Hi,

Returning to this old message.

On 2014-11-25, 10:38 AM, "OC" wrote:

Chuck,

thanks a very big lot!

On 25. 11. 2014, at 19:11, Chuck Hill 
<[email protected]<mailto:[email protected]>> wrote:

There are no simple solutions.  You need to be aware of where this can happen 
in your app and code for it.

A thorough refactoring is exactly what I would very much like to do :)

Alas, most of the current code is pretty old, written years ago with a firm 
intention to run single-instance (and even without  
WOAllowsConcurrentRequestHandling), and before I get the time to re-write the 
guts and do it right, I must make the current thing at least _somewhat_ stable 
and useable.

When I get the "condition 379. Optimistic locking: multiple transaction 
conflict detected" I do essentially nothing -- I just wait a random couple of 
tenths of second, and retry.
I have seen that, but very rarely.  If all of the connections to the data base 
use "/isolation=read_committed/locking=optimistic" you should not get this.  I 
have caused this by using FrontBase Manager or some other tool to look at the 
database as it used a different isolation level and / or (don't recall) locking

I might be wrong, but I believe it happens whenever two separate instances 
happen to update both before they commit, e.g., A: update, B: update (same 
row), A: commit, B: commit.

Depends on the application logic how probable this is, but I believe in 
principle it can always happen, and I believe if it does, in this scenario -- 
with the "TRANSACTION ISOLATION LEVEL read committed, LOCKING optimistic" 
setting in both sessions -- the latter commit consistently yields "Exception 
379. Optimistic locking: multiple transaction conflict detected".

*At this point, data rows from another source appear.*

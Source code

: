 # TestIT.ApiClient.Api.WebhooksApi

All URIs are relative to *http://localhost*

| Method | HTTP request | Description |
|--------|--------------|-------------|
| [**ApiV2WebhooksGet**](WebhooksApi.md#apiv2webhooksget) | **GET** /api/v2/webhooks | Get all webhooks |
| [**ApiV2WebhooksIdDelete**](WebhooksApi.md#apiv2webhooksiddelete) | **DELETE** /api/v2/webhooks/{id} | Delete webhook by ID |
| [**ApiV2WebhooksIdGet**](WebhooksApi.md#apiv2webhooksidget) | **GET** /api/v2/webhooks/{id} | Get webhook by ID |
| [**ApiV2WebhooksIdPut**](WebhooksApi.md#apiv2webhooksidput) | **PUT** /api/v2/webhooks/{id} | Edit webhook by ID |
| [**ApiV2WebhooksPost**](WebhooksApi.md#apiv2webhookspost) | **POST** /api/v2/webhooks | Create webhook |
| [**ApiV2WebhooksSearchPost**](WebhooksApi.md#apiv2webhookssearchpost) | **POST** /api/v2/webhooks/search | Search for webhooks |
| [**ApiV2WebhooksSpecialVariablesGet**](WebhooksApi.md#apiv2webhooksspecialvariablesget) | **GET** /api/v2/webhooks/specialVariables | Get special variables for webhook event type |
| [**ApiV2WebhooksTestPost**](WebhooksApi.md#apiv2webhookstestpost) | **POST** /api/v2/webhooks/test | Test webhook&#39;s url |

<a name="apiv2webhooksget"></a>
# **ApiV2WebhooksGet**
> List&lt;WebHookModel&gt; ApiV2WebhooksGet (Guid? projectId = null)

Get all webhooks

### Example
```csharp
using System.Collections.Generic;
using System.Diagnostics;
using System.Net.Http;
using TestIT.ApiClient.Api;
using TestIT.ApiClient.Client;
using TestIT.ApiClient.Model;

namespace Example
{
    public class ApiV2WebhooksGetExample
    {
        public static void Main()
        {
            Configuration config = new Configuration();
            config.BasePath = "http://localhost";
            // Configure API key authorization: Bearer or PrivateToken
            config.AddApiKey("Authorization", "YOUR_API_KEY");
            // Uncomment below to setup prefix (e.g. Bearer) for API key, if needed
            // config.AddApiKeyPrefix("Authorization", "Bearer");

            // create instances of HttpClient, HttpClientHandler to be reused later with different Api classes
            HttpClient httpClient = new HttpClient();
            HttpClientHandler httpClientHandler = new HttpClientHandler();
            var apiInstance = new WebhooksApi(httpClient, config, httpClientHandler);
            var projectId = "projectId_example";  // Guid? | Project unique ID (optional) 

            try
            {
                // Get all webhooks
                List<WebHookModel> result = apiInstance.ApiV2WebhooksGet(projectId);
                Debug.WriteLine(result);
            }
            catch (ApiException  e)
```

It happens to me occassionally; far as I can say, the isolation level is all 
right. Of course, I may be wrong, as always.

No, you are correct.  That is a transient failure causing by a commit race 
exactly as you noticed.  Thank you for making me go back and look at that.  I 
have now added code to my frameworks to detect this (so far just for FrontBase 
as I have no examples from other database), and retry the save.  I do that in a 
loop and give up after N attempts.  The retried save either succeeds normally, 
or fails with a standard optimistic locking exception that my other code 
already handles.  Nice!

Thanks!

Chuck



By the way, leads me to another question -- is there a way to send SQL and read 
the result string? I actually wanted to send "show transaction;" and put the 
result to my application log, to be sure the setting works on the production 
server (where I can't check through FBManager). I have found I should be able 
to use ERXEOAccessUtilities.evaluateSQLWithEntity(Named) to send the SQL, but I 
can't see how to obtain the results?